EXERCISE: Each line containing the word "nicht" must be copied from the material below.
-- Opening Marker --
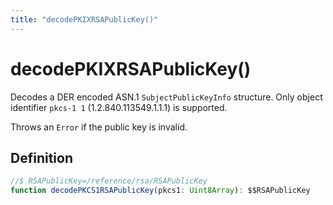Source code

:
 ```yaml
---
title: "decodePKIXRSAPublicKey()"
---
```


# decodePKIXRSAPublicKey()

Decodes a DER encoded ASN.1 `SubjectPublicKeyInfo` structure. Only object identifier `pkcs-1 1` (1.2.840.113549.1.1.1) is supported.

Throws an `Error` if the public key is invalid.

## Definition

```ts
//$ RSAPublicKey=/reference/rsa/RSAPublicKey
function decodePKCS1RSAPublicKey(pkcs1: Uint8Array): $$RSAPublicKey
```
-- Closing Marker --
-- Opening Marker --
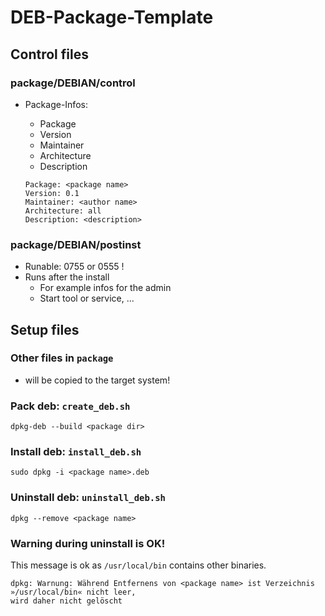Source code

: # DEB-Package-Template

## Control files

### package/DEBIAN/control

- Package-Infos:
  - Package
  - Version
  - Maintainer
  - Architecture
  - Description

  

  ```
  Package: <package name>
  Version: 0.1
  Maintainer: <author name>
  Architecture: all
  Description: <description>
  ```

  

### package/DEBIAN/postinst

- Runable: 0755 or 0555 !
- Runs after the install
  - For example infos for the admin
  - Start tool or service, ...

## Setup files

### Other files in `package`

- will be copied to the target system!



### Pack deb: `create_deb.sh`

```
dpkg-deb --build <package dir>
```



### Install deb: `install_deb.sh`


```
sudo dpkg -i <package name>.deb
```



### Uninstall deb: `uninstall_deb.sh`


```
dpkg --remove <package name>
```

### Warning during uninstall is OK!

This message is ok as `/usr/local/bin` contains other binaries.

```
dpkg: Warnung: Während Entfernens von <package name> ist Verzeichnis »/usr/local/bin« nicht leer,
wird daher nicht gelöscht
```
-- Closing Marker --
OUTPUT OF THE TASK:
dpkg: Warnung: Während Entfernens von <package name> ist Verzeichnis »/usr/local/bin« nicht leer,
wird daher nicht gelöscht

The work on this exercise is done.